E2 enzymes primarily facilitate the binding of ubiquitin to substrates. Current efforts are focused on identifying inhibitors that disrupt the interaction between E1 enzymes and E2 enzymes or between E2 enzymes and E3 ligases. For instance, Leucetta A has been shown to inhibit the interaction between ubiquitin-conjugating enzyme 13 (UBC13) and ubiquitin-like protein one activating enzyme (UEV1A), thereby preventing complex formation [404]. Alternatively, manadosterols A and B, isolated from the sponge Lissodendoryx fibrosa, target the same molecular interaction as Ubc13-Uev1A [405]. In addition, the E2 enzyme Cdc34 inhibitor CC0651 blocks the ubiquitination and degradation of p27, thereby inhibiting tumor cell proliferation [406].

E3 inhibitors

The E3 ligase interacts with the ubiquitin-activating enzyme E1 and the ubiquitin-conjugating enzyme E2 to complete the ubiquitination process [407]. Drugs targeting E3 ligases play an essential role in cancer therapy by linking ubiquitin to specific protein amino acids. Clinical research information on these inhibitors has been obtained from https://clinicaltrials.gov/ and https://pubchem.ncbi.nlm.nih.gov/, as listed in Table 2.

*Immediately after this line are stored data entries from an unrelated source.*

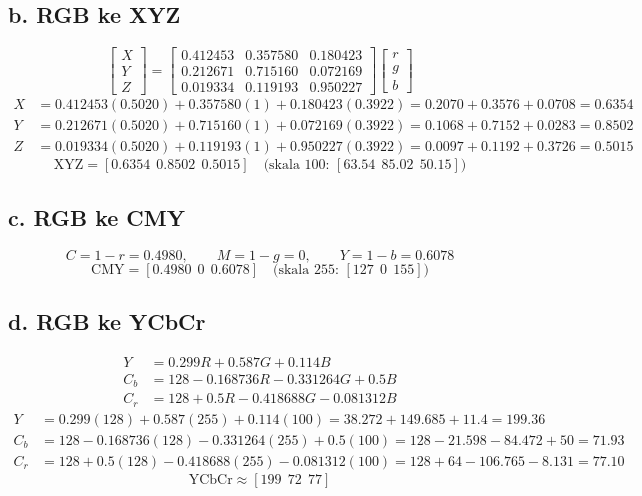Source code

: \documentclass[11pt,a4paper]{article}
\begin{document}
\subsection*{b. RGB ke XYZ}
\[
\begin{bmatrix} X \\ Y \\ Z \end{bmatrix} =
\begin{bmatrix}
0.412453 & 0.357580 & 0.180423\\
0.212671 & 0.715160 & 0.072169\\
0.019334 & 0.119193 & 0.950227
\end{bmatrix}
\begin{bmatrix} r \\ g \\ b \end{bmatrix}
\]
\begin{align*}
X &= 0.412453(0.5020) + 0.357580(1) + 0.180423(0.3922) = 0.2070 + 0.3576 + 0.0708 = 0.6354\\
Y &= 0.212671(0.5020) + 0.715160(1) + 0.072169(0.3922) = 0.1068 + 0.7152 + 0.0283 = 0.8502\\
Z &= 0.019334(0.5020) + 0.119193(1) + 0.950227(0.3922) = 0.0097 + 0.1192 + 0.3726 = 0.5015
\end{align*}
\[
\boxed{\text{XYZ} = [0.6354\ \ 0.8502\ \ 0.5015]}\quad\text{(skala 100: } [63.54\ \ 85.02\ \ 50.15])
\]

\subsection*{c. RGB ke CMY}
\[
C = 1 - r = 0.4980,\qquad M = 1 - g = 0,\qquad Y = 1 - b = 0.6078
\]
\[
\boxed{\text{CMY} = [0.4980\ \ 0\ \ 0.6078]}\quad\text{(skala 255: } [127\ \ 0\ \ 155])
\]

\subsection*{d. RGB ke YCbCr}
\begin{align*}
Y  &= 0.299R + 0.587G + 0.114B\\
C_b &= 128 - 0.168736R - 0.331264G + 0.5B\\
C_r &= 128 + 0.5R - 0.418688G - 0.081312B
\end{align*}
\begin{align*}
Y  &= 0.299(128) + 0.587(255) + 0.114(100) = 38.272 + 149.685 + 11.4 = 199.36\\
C_b &= 128 - 0.168736(128) - 0.331264(255) + 0.5(100) = 128 - 21.598 - 84.472 + 50 = 71.93\\
C_r &= 128 + 0.5(128) - 0.418688(255) - 0.081312(100) = 128 + 64 - 106.765 - 8.131 = 77.10
\end{align*}
\[
\boxed{\text{YCbCr} \approx [199\ \ 72\ \ 77]}
\]
\end{document}
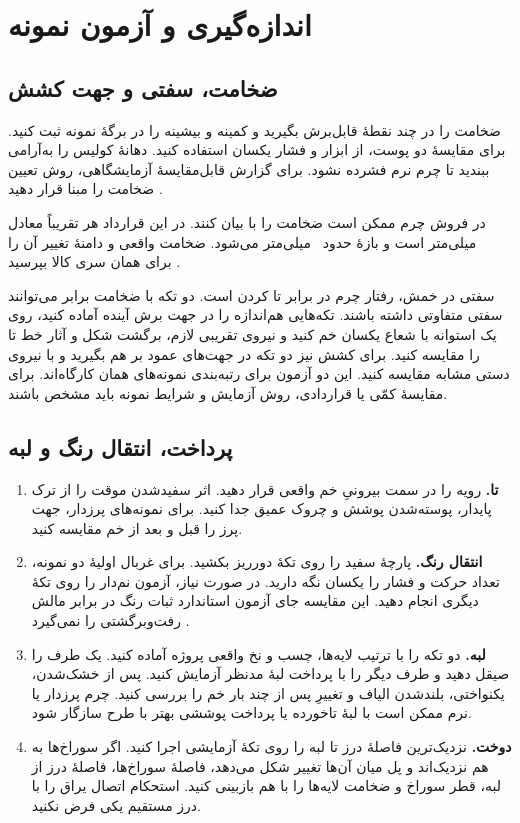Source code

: \section{اندازه‌گیری و آزمون نمونه}

\subsection{ضخامت، سفتی و جهت کشش}

ضخامت را در چند نقطۀ قابل‌برش بگیرید و کمینه و بیشینه را در برگۀ نمونه ثبت کنید. برای مقایسۀ دو پوست، از ابزار و فشار یکسان استفاده کنید. دهانۀ کولیس را به‌آرامی ببندید تا چرم نرم فشرده نشود. برای گزارش قابل‌مقایسۀ آزمایشگاهی، روش تعیین ضخامت  را مبنا قرار دهید \cite{iso2589}.

در فروش چرم ممکن است ضخامت را با  بیان کنند. در این قرارداد هر  تقریباً معادل ~میلی‌متر است و بازۀ  حدود ~میلی‌متر می‌شود. ضخامت واقعی و دامنۀ تغییر آن را برای همان سری کالا بپرسید \cite{tandy}.

سفتی در خمش، رفتار چرم در برابر تا کردن است. دو تکه با ضخامت برابر می‌توانند سفتی متفاوتی داشته باشند. تکه‌هایی هم‌اندازه را در جهت برش آینده آماده کنید، روی یک استوانه با شعاع یکسان خم کنید و نیروی تقریبی لازم، برگشت شکل و آثار خط تا را مقایسه کنید. برای کشش نیز دو تکه در جهت‌های عمود بر هم بگیرید و با نیروی دستی مشابه مقایسه کنید. این دو آزمون برای رتبه‌بندی نمونه‌های همان کارگاه‌اند. برای مقایسۀ کمّی یا قراردادی، روش آزمایش و شرایط نمونه باید مشخص باشند.

\subsection{پرداخت، انتقال رنگ و لبه}

\begin{enumerate}
  \item \textbf{تا.} رویه را در سمت بیرونیِ خم واقعی قرار دهید. اثر سفیدشدن موقت را از ترک پایدار، پوسته‌شدن پوشش و چروک عمیق جدا کنید. برای نمونه‌های پرزدار، جهت پرز را قبل و بعد از خم مقایسه کنید.
  \item \textbf{انتقال رنگ.} پارچۀ سفید را روی تکۀ دورریز بکشید. برای غربال اولیۀ دو نمونه، تعداد حرکت و فشار را یکسان نگه دارید. در صورت نیاز، آزمون نم‌دار را روی تکۀ دیگری انجام دهید. این مقایسه جای آزمون استاندارد ثبات رنگ در برابر مالش رفت‌وبرگشتی را نمی‌گیرد \cite{iso11640}.
  \item \textbf{لبه.} دو تکه را با ترتیب لایه‌ها، چسب و نخ واقعی پروژه آماده کنید. یک طرف را صیقل دهید و طرف دیگر را با پرداخت لبۀ مدنظر آزمایش کنید. پس از خشک‌شدن، یکنواختی، بلندشدن الیاف و تغییرِ پس از چند بار خم را بررسی کنید. چرم پرزدار یا نرم ممکن است با لبۀ تاخورده یا پرداخت پوششی بهتر با طرح سازگار شود.
  \item \textbf{دوخت.} نزدیک‌ترین فاصلۀ درز تا لبه را روی تکۀ آزمایشی اجرا کنید. اگر سوراخ‌ها به هم نزدیک‌اند و پل میان آن‌ها تغییر شکل می‌دهد، فاصلۀ سوراخ‌ها، فاصلۀ درز از لبه، قطر سوراخ و ضخامت لایه‌ها را با هم بازبینی کنید. استحکام اتصال یراق را با درز مستقیم یکی فرض نکنید.
\end{enumerate}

Table 2 Summary of pharmacological strategies direct targeting the ubiquitin proteasome system for cancer therapy in clinical trials (information was obtained from https://www.clinicaltrials.gov/)

PROTACs

Small molecule drugs are designed to specifically target disease-related proteins using lock-and-key mechanisms. This approach relies on the presence of suitable pocket regions in the target protein structure as small molecule binding sites. PROTAC technology provides an essential platform for inducing the degradation of target proteins. The PROTAC molecule consists of two components, a ligand capable of specifically binding to the target protein and a ligand that recruits an E3 ligase to promote ubiquitination of the captured protein, leading to target protein degradation [441, 442]. ARV-110 and ARV-471 have progressed to phase II clinical trials. Much of the subsequent discussion has focused on these two pharmaceutical compounds.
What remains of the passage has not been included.